So, what about it? Will MOOCs destroy academic life as we know it? Or will they be more like correspondence courses – an interesting niche but only a niche? As a teacher of MOOC-like courses, I do have an opinion. (See yesterday’s post for the background to this burning question).
Here’s what MOOCs are good for: transferring structured bodies of information and testing to see that it was accurately received. Actually, the testing is still a bit slippery. It’s not always clear who is actually taking the test. However, I think that will be worked out over the next couple of years with proctored exams and/or new forms of identification.
Here’s what classroom-based education is good for: growing up. MOOCs can’t teach you much about integrity, social interaction, clear thinking, mature judgment, and the responsibilities of adult life. Campus education – especially residential campus education – can teach you far more about living than MOOCs ever could. As David Brooks points out, morality is a group activity.
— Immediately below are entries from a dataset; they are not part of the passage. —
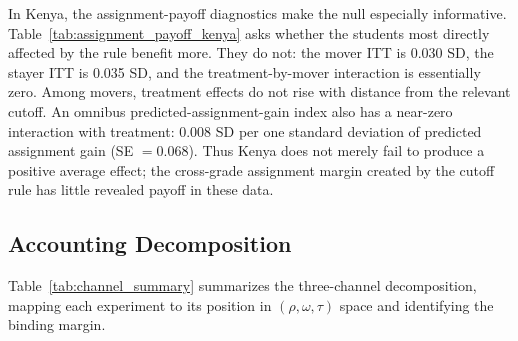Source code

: \documentclass[11pt]{article}
\begin{document}
In Kenya, the assignment-payoff diagnostics make the null especially informative. Table~\ref{tab:assignment_payoff_kenya} asks whether the students most directly affected by the rule benefit more. They do not: the mover ITT is 0.030 SD, the stayer ITT is 0.035 SD, and the treatment-by-mover interaction is essentially zero. Among movers, treatment effects do not rise with distance from the relevant cutoff. An omnibus predicted-assignment-gain index also has a near-zero interaction with treatment: 0.008 SD per one standard deviation of predicted assignment gain (SE $=0.068$). Thus Kenya does not merely fail to produce a positive average effect; the cross-grade assignment margin created by the cutoff rule has little revealed payoff in these data.

\subsection{Accounting Decomposition}

Table~\ref{tab:channel_summary} summarizes the three-channel decomposition, mapping each experiment to its position in $(\rho, \omega, \tau)$ space and identifying the binding margin.
\end{document}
People who want to grow up will continue to choose campus-oriented higher education. People who want to earn professional credentials may find MOOCs are a much better choice.
What does this mean in practice? I think undergraduate schools will be relatively unaffected by MOOCs. There will always be good reasons to ship your kids off to college.
Further, some skills are more readily taught face-to-face, including negotiation, mediation, critical thinking, disputation, public speaking, rhetoric, and writing. Undergraduate schools will place increasing emphasis on these foundational skills. In this sense, they’ll be more like colleges of the 1930s and 40s than those of the 1980s and 90s.
Graduate education, on the other hand, is about to get Amazoned. Why would a student take a course in, say artificial intelligence, from a local professor when they could cover the same material (for free) from a world-renowned expert? When it comes to transferring a structured body of knowledge, MOOCs are hard to beat.
Is there any value of going to graduate school on campus? Well, foundational skills are still important. I teach Master’s students and I can attest that they would benefit by improving their ability to negotiate, speak persuasively, and write effectively. Additionally, on-campus programs may be better at helping students develop life-long networks. Actually, I’m a little skeptical that this is a significant advantage – social networks can fill the same need. Still, there’s probably a modest benefit from meeting your co-conspirators on campus.
To survive, I think that many graduate schools will shift their emphasis away from codified bodies of knowledge and toward the foundational skills. They can offer the bodies of knowledge through MOOCs. In their on-campus courses, they’ll focus on teaching the “softer” skills. In my experience, these are far more valuable than structured bodies of knowledge.
In terms of market positioning, I think it’s simple. The best grad schools in the future will position themselves along these lines: Any MOOC can teach you how the world works. We can also teach you how to work in the world.
(By the way, these opinions are my own and not those of any of my clients or employers).